++++ INFORMATION SHOWN

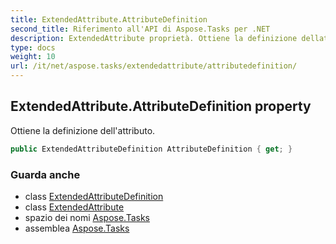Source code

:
 ```yaml
---
title: ExtendedAttribute.AttributeDefinition
second_title: Riferimento all'API di Aspose.Tasks per .NET
description: ExtendedAttribute proprietà. Ottiene la definizione dellattributo.
type: docs
weight: 10
url: /it/net/aspose.tasks/extendedattribute/attributedefinition/
---
```

## ExtendedAttribute.AttributeDefinition property

Ottiene la definizione dell'attributo.

```csharp
public ExtendedAttributeDefinition AttributeDefinition { get; }
```

### Guarda anche

* class [ExtendedAttributeDefinition](../../extendedattributedefinition/)
* class [ExtendedAttribute](../)
* spazio dei nomi [Aspose.Tasks](../../extendedattribute/)
* assemblea [Aspose.Tasks](../../../)


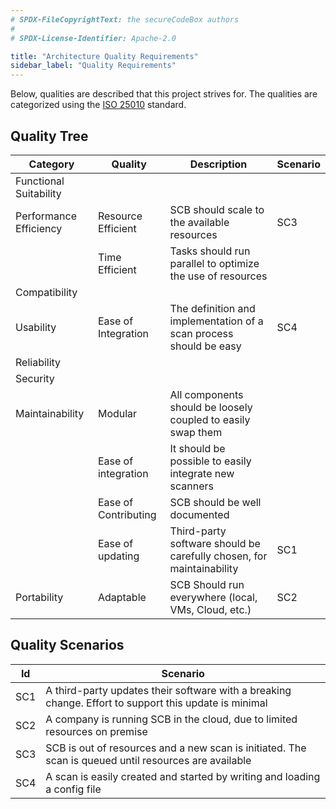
 ```yaml
---
# SPDX-FileCopyrightText: the secureCodeBox authors
#
# SPDX-License-Identifier: Apache-2.0

title: "Architecture Quality Requirements"
sidebar_label: "Quality Requirements"
---
```


Below, qualities are described that this project strives for. The qualities are categorized using the [ISO 25010](https://iso25000.com/index.php/en/iso-25000-standards/iso-25010) standard. 

## Quality Tree

| **Category**           | **Quality**          | **Description**                                                      | **Scenario** |
|------------------------|----------------------|----------------------------------------------------------------------|--------------|
| Functional Suitability |                      |                                                                      |              |
| Performance Efficiency | Resource Efficient   | SCB should scale to the available resources                          | SC3          |
|                        | Time Efficient       | Tasks should run parallel to optimize the use of resources           |              |
| Compatibility          |                      |                                                                      |              |
| Usability              | Ease of Integration  | The definition and implementation of a scan process should be easy   | SC4          |
| Reliability            |                      |                                                                      |              |
| Security               |                      |                                                                      |              |
| Maintainability        | Modular              | All components should be loosely coupled to easily swap them         |              |
|                        | Ease of integration  | It should be possible to easily integrate new scanners               |              |
|                        | Ease of Contributing | SCB should be well documented                                        |              |
|                        | Ease of updating     | Third-party software should be carefully chosen, for maintainability | SC1          |
| Portability            | Adaptable            | SCB Should run everywhere (local, VMs, Cloud, etc.)                  | SC2          |



## Quality Scenarios

| **Id** | **Scenario**                                                                                          |
|--------|-------------------------------------------------------------------------------------------------------|
| SC1    | A third-party updates their software with a breaking change. Effort to support this update is minimal |
| SC2    | A company is running SCB in the cloud, due to limited resources on premise                            |
| SC3    | SCB is out of resources and a new scan is initiated. The scan is queued until resources are available |
| SC4    | A scan is easily created and started by writing and loading a config file                             |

++++++++

**EXERCISE INSTRUCTIONS**: The lines of the records that contain the string "definizione" should be located and copied.

**SOLUTION TO THIS EXERCISE**:
description: ExtendedAttribute proprietà. Ottiene la definizione dellattributo.
Ottiene la definizione dell'attributo.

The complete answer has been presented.